Arnold AFB linked to space shuttle return-to-flight program

  • Published
  • By Janae’ Daniels
  • Arnold Engineering Development Center Public Affairs
The Arnold Engineering Development Center here played an important role in supporting NASA’s space shuttle return-to-flight program that will culminate with the July 13 scheduled launch of Space Shuttle Discovery.

Following the February 2003 breakup of Space Shuttle Columbia during re-entry into the Earth’s atmosphere, AEDC people were called upon to conduct tests to assist NASA in its return to manned space flight.

Testing, conducted in five of AEDC’s 58 testing facilities, consisted of wind tunnel, foam impact and “full stack” testing.

The first of three series of wind tunnel tests occurred in June 2003 to demonstrate the aerodynamic capabilities of some of the space shuttle redesign initiatives and provided valuable data on the aerodynamic heating caused by the new design during ascent.

Using an AEDC-designed and fabricated scale model of the bipod ramp that connects the space shuttle to the main external fuel tank near the shuttle’s nose, test people generated an environment in the tunnel similar to that encountered during various launches to orbit to observe aerodynamic flow conditions.

The second series of tests began August 2003 to measure the air pressure on models of the same bipod, ramp and a redesigned bipod area by placing pressure sensors in the models.

Embedded heaters on the insulation foam models prevented ice formation on the exposed metal components during tests and allowed an accurate simulation of how it would perform in space.

Another series of tests was conducted in the center’s hypersonic tunnel.

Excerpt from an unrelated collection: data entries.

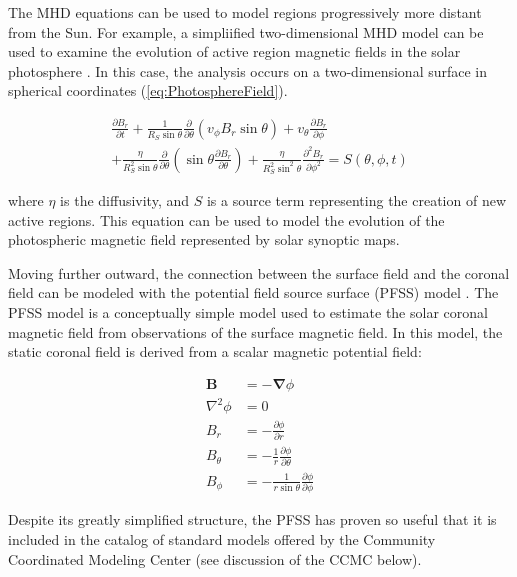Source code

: \documentclass{article}
\begin{document}
The MHD equations can be used to model regions progressively more distant from the Sun. For example, a simpliified two-dimensional MHD model can be used to examine the evolution of active region magnetic fields in the solar photosphere \cite{russell2016}. In this case, the analysis occurs on a two-dimensional surface in spherical coordinates (\ref{eq:PhotosphereField}).

\begin{equation}
\begin{split}
    \frac {\partial B_r} {\partial t} + \frac {1} {R_S \sin \theta} \frac {\partial} {\partial \theta} \left( v_{\phi} B_r \sin \theta \right) + v_{\theta} \frac {\partial B_r} {\partial \phi} \\
    + \frac {\eta} {R_S^2 \sin \theta} \frac {\partial} {\partial \theta} \left( \sin \theta \frac {\partial B_r} {\partial \theta} \right) + \frac {\eta} {R_S^2 \sin^2 \theta} \frac {\partial^2 B_r} {\partial \phi^2} = S(\theta, \phi, t)
    \label{eq:PhotosphereField}
\end{split}
\end{equation}

\noindent where $\eta$ is the diffusivity, and $S$ is a source term representing the creation of new active regions. This equation can be used to model the evolution of the photospheric magnetic field represented by solar synoptic maps.

Moving further outward, the connection between the surface field and the coronal field can be modeled with the potential field source surface (PFSS) model \cite{Altschuler1969}. The PFSS model is a conceptually simple model used to estimate the solar coronal magnetic field from observations of the surface magnetic field. In this model, the static coronal field is derived from a scalar magnetic potential field:

\begin{align}
    \mathbf B &= - \mathbf \nabla \phi \\
    \nabla^2 \phi &= 0 \\
    B_r &= - \frac {\partial \phi} {\partial r} \\
    B_{\theta} &= - \frac {1} {r} \frac {\partial \phi} {\partial \theta} \\
    B_{\phi} &= - \frac {1} {r \sin \theta} \frac {\partial \phi} {\partial \phi}
    \label{eq:PFSS}
\end{align}

\noindent Despite its greatly simplified structure, the PFSS has proven so useful that it is included in the catalog of standard models offered by the Community Coordinated Modeling Center (see discussion of the CCMC below).
\end{document}
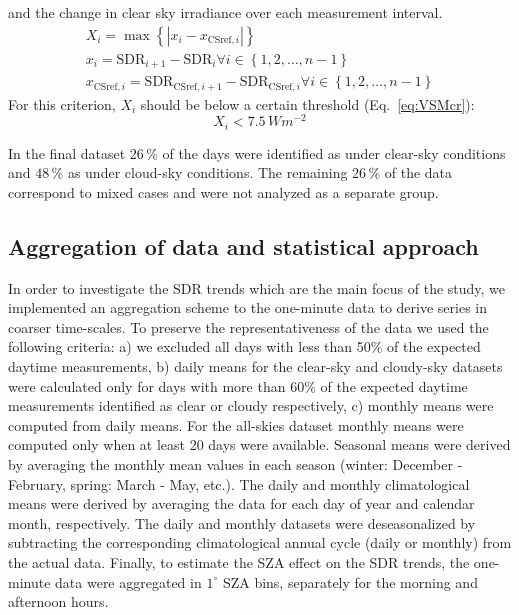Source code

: \documentclass[applsci,article,submit,moreauthors,pdftex]{Definitions/mdpi}
\begin{document}
\begin{enumerate}
  and the change in clear sky irradiance over each measurement interval.
  \begin{gather}
    X_i = \max{\left \{ \left | x_i - x_{\text{CSref},i} \right | \right \}} \label{eq:VSM3} \\
    x_i = \text{SDR}_{i+1} - \text{SDR}_{i} \forall i \in \left \{ 1, 2, \ldots, n-1 \right \} \label{eq:VSM1} \\
    x_{\text{CSref},i} = \text{SDR}_{\text{CSref},i+1} - \text{SDR}_{\text{CSref},i} \forall i \in \left \{ 1, 2, \ldots, n-1 \right \} \label{eq:VSM2}
  \end{gather} For this criterion, \(X_i\) should be below a certain
  threshold (Eq.~\ref{eq:VSMcr}): \begin{equation}
    X_i < 7.5\,Wm^{-2} \label{eq:VSMcr}
  \end{equation}
\end{enumerate}

In the final dataset \(26\,\%\) of the days were identified as under
clear-sky conditions and \(48\,\%\) as under cloud-sky conditions. The
remaining \(26\,\%\) of the data correspond to mixed cases and were not
analyzed as a separate group.

\hypertarget{aggregationstatistical}{%
\subsection{Aggregation of data and statistical
approach}\label{aggregationstatistical}}

In order to investigate the SDR trends which are the main focus of the
study, we implemented an aggregation scheme to the one-minute data to
derive series in coarser time-scales. To preserve the representativeness
of the data we used the following criteria: a) we excluded all days with
less than 50\% of the expected daytime measurements, b) daily means for
the clear-sky and cloudy-sky datasets were calculated only for days with
more than 60\% of the expected daytime measurements identified as clear
or cloudy respectively, c) monthly means were computed from daily means.
For the all-skies dataset monthly means were computed only when at least
20 days were available. Seasonal means were derived by averaging the
monthly mean values in each season (winter: December - February, spring:
March - May, etc.). The daily and monthly climatological means were
derived by averaging the data for each day of year and calendar month,
respectively. The daily and monthly datasets were deseasonalized by
subtracting the corresponding climatological annual cycle (daily or
monthly) from the actual data. Finally, to estimate the SZA effect on
the SDR trends, the one-minute data were aggregated in \(1^{\circ}\) SZA
bins, separately for the morning and afternoon hours.
\end{document}
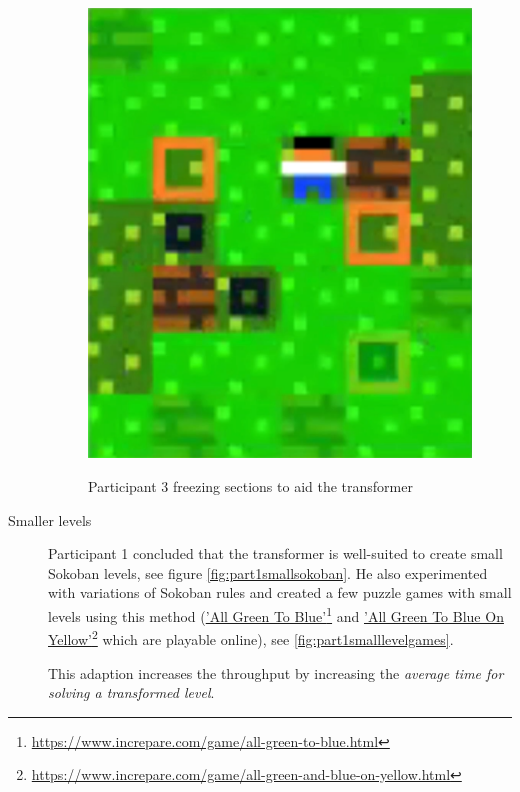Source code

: \begin{description}
\begin{figure}
\begin{minipage}[t]{0.3\textwidth}
\includegraphics[width=\textwidth]{figures/part3helpalittleto.png} \\
\end{minipage}
\caption{Participant 3 freezing sections to aid the transformer\label{fig:part3shelp}}
\end{figure}

    
    \item[Smaller levels] Participant 1 concluded that the transformer is well-suited to create small Sokoban levels, see figure \ref{fig:part1smallsokoban}. He also experimented with variations of Sokoban rules and created a few puzzle games with small levels using this method (\href{https://www.increpare.com/game/all-green-to-blue.html}{'All Green To Blue'}\footnote{\url{https://www.increpare.com/game/all-green-to-blue.html}} and \href{https://www.increpare.com/game/all-green-and-blue-on-yellow.html}{'All Green To Blue On Yellow'}\footnote{\url{https://www.increpare.com/game/all-green-and-blue-on-yellow.html}} which are playable online), see  \autoref{fig:part1smalllevelgames}.
    
    This adaption increases the throughput by increasing the \textit{average time for solving a transformed level}.
    

\end{description}
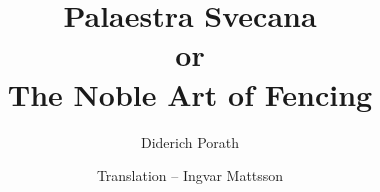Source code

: \documentclass[a4paper]{book}
\begin{document}
\title{Palaestra Svecana \\ or \\ \Large{The Noble Art of Fencing} }
\author{Diderich Porath}
\author{Translation -- Ingvar Mattsson}

\maketitle




\end{document}
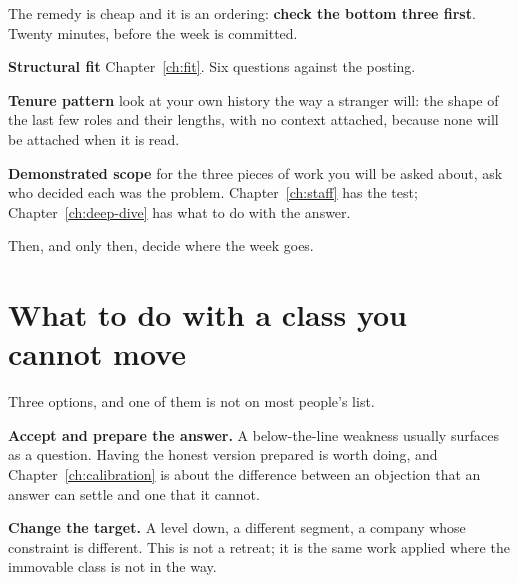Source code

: 
The remedy is cheap and it is an ordering: \textbf{check the bottom three
first}. Twenty minutes, before the week is committed.

\begin{kitmethod}
\textbf{Structural fit} \dash{} Chapter~\ref{ch:fit}. Six questions against the
posting.

\textbf{Tenure pattern} \dash{} look at your own history the way a stranger
will: the shape of the last few roles and their lengths, with no context
attached, because none will be attached when it is read.

\textbf{Demonstrated scope} \dash{} for the three pieces of work you will be
asked about, ask who decided each was the problem. Chapter~\ref{ch:staff} has
the test; Chapter~\ref{ch:deep-dive} has what to do with the answer.

Then, and only then, decide where the week goes.
\end{kitmethod}


\section{What to do with a class you cannot move}

Three options, and one of them is not on most people's list.

\textbf{Accept and prepare the answer.} A below-the-line weakness usually
surfaces as a question. Having the honest version prepared is worth doing, and
Chapter~\ref{ch:calibration} is about the difference between an objection that
an answer can settle and one that it cannot.

\textbf{Change the target.} A level down, a different segment, a company whose
constraint is different. This is not a retreat; it is the same work applied
where the immovable class is not in the way.

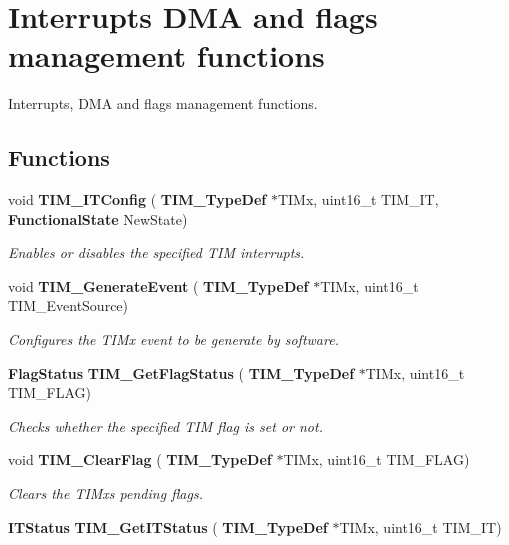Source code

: \section{Interrupts D\+MA and flags management functions}
\label{group__TIM__Group5}


Interrupts, D\+MA and flags management functions.  


\subsection*{Functions}
\begin{DoxyCompactItemize}
\item 
void \textbf{ T\+I\+M\+\_\+\+I\+T\+Config} (\textbf{ T\+I\+M\+\_\+\+Type\+Def} $\ast$T\+I\+Mx, uint16\+\_\+t T\+I\+M\+\_\+\+IT, \textbf{ Functional\+State} New\+State)
\begin{DoxyCompactList}\small\item\em Enables or disables the specified T\+IM interrupts. \end{DoxyCompactList}\item 
void \textbf{ T\+I\+M\+\_\+\+Generate\+Event} (\textbf{ T\+I\+M\+\_\+\+Type\+Def} $\ast$T\+I\+Mx, uint16\+\_\+t T\+I\+M\+\_\+\+Event\+Source)
\begin{DoxyCompactList}\small\item\em Configures the T\+I\+Mx event to be generate by software. \end{DoxyCompactList}\item 
\textbf{ Flag\+Status} \textbf{ T\+I\+M\+\_\+\+Get\+Flag\+Status} (\textbf{ T\+I\+M\+\_\+\+Type\+Def} $\ast$T\+I\+Mx, uint16\+\_\+t T\+I\+M\+\_\+\+F\+L\+AG)
\begin{DoxyCompactList}\small\item\em Checks whether the specified T\+IM flag is set or not. \end{DoxyCompactList}\item 
void \textbf{ T\+I\+M\+\_\+\+Clear\+Flag} (\textbf{ T\+I\+M\+\_\+\+Type\+Def} $\ast$T\+I\+Mx, uint16\+\_\+t T\+I\+M\+\_\+\+F\+L\+AG)
\begin{DoxyCompactList}\small\item\em Clears the T\+I\+Mx\textquotesingle{}s pending flags. \end{DoxyCompactList}\item 
\textbf{ I\+T\+Status} \textbf{ T\+I\+M\+\_\+\+Get\+I\+T\+Status} (\textbf{ T\+I\+M\+\_\+\+Type\+Def} $\ast$T\+I\+Mx, uint16\+\_\+t T\+I\+M\+\_\+\+IT)

\end{DoxyCompactItemize}

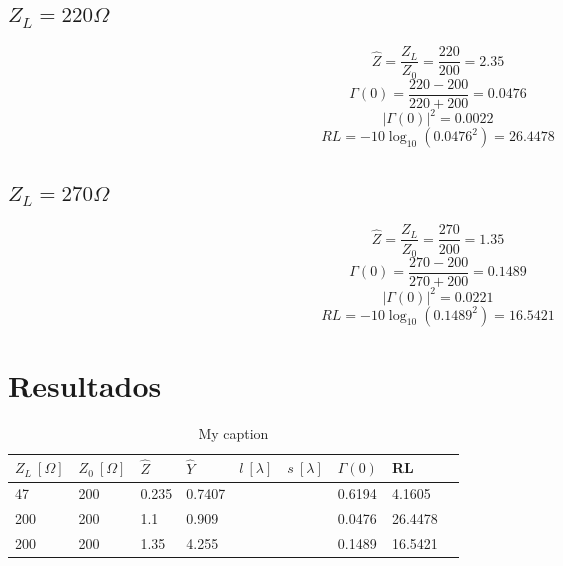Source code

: \documentclass[12pt,letterpaper]{article}
\begin{document}
\subsection{$Z_L=220 \Omega$}
\begin{equation}
    \hat{Z}=\frac{Z_L}{Z_0}=\frac{220}{200}=2.35
\end{equation}
\begin{equation}
    \Gamma(0)=\frac{220-200}{220+200}=0.0476
\end{equation}
\begin{equation}
    |\Gamma(0)|^{2}=0.0022
\end{equation}
\begin{equation}
    RL=-10\log_{10} (0.0476^{2})=26.4478
\end{equation}

\subsection{$Z_L=270 \Omega$}
\begin{equation}
    \hat{Z}=\frac{Z_L}{Z_0}=\frac{270}{200}=1.35
\end{equation}
\begin{equation}
    \Gamma(0)=\frac{270-200}{270+200}=0.1489
\end{equation}
\begin{equation}
    |\Gamma(0)|^{2}=0.0221
\end{equation}
\begin{equation}
    RL=-10\log_{10} (0.1489^{2})=16.5421
\end{equation}

\section{Resultados}
\begin{table}[ht]
    \centering
    \begin{tabular}{|l|l|l|l|l|l|l|l|l|}
    \hline
    $Z_L \ [\Omega] $ & $Z_0 \ [\Omega] $ & $\hat{Z}$ & $\hat{Y}$ & $l \ [\lambda] $ & $s \ [\lambda] $ & $\Gamma(0)$ & RL &  \\ \hline
    47 & 200 & 0.235 & 0.7407 & & & 0.6194 & 4.1605 &    \\ \hline
    200 & 200 & 1.1 & 0.909 & & & 0.0476 & 26.4478 &    \\ \hline
    200 & 200 & 1.35 & 4.255 & & & 0.1489 & 16.5421 &    \\ \hline
    \end{tabular}
    \caption{My caption}
    \label{my-label}
\end{table}
\end{document}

During this series, an AEDC-designed and fabricated 30-percent scale redesigned bipod model was used to collect the heating rates and pressure measurements from locations distributed around the redesigned bipod attachment fitting and surrounding insulation foam.

During foam impact testing, engineers and test operators at AEDC’s ballistic impact range launched hundreds of block-shaped projectiles made of the insulating foam material used on the shuttle’s external tank. These “shots” simulated pieces of external tank foam breaking away from the tank during flight, as happened to Columbia, and striking various parts of the space shuttle such as the solid rocket booster.

Test operators launched the blocks at various velocities and angles to simulate the different ways in which foam might strike the solid rocket booster. These tests helped determine the effects of foam impact and provided information on the rocket booster’s ability to withstand those impacts.

During each shot, high-pressure helium gas launched the foam projectiles at speeds from 150 to 2,255 feet per second down an 86-foot-long rectangular barrel. The targets included the struts connecting the solid rocket booster and external fuel tank and core panels. The core panels were representative of the thermal protection system materials and cover material for the range safety system antennae that would be used to abort a mission if sufficient damage occurred to the shuttle.

High-speed video cameras operating at speeds up to 20,000 frames per second documented the impacts and provided a means for measuring the velocity of the projectiles. Instrumentation on the target’s panels acquired data at 50,000 samples per second to provide information on the stresses the targets sustained during the impact.

AEDC officials completed a week of testing on a 3-percent scale “full stack” model in the center’s 16-foot transonic wind tunnel in October. The “full stack” model represents a space shuttle configuration similar to the vehicle at launch, with the external fuel tanks attached.

The objective of the test was to perform detailed pressure and force measurements, and flow visualization on the shuttle model, particularly in the bipod area. The model was subjected to speeds ranging from those encountered just after takeoff to Mach 1.5.

Pressure-sensitive paint flow visualization was used to determine pressure data over the entire surface of the shuttle model as it was tested. This specialized paint fluoresces, or glows, under certain lighting, with brighter areas indicating lower pressure and dimmer areas indicating higher pressure.

The paint is applied to the model, which is then imaged with digital cameras while the wind tunnel is operating. The images are processed through a program in a supercomputer to show the varying pressures in different colors. The team acquired pressure data on the two versions of external tanks, including the newer superlightweight tank and the older standard weight tank that dates to the late 1970s, to compare aerodynamic performance.

The people of AEDC have a long history of supporting the nation’s manned space programs. The center played a key role in the development of space projects Mercury, Gemini and Apollo. It also provided critical testing to the development of the space shuttle.

The $7.8-billion center is the nation's largest complex of flight simulation test facilities. It was dedicated in June 1951 by President Harry Truman and named after Gen. Henry H. Arnold, visionary leader of the Army Air Forces in World War II and the only Airman to hold a five-star rank.

Every high-performance flight system in use by the Department of Defense, and all NASA manned spacecraft, has been tested in AEDC's facilities. Today the center is testing the next generation of aircraft and space systems.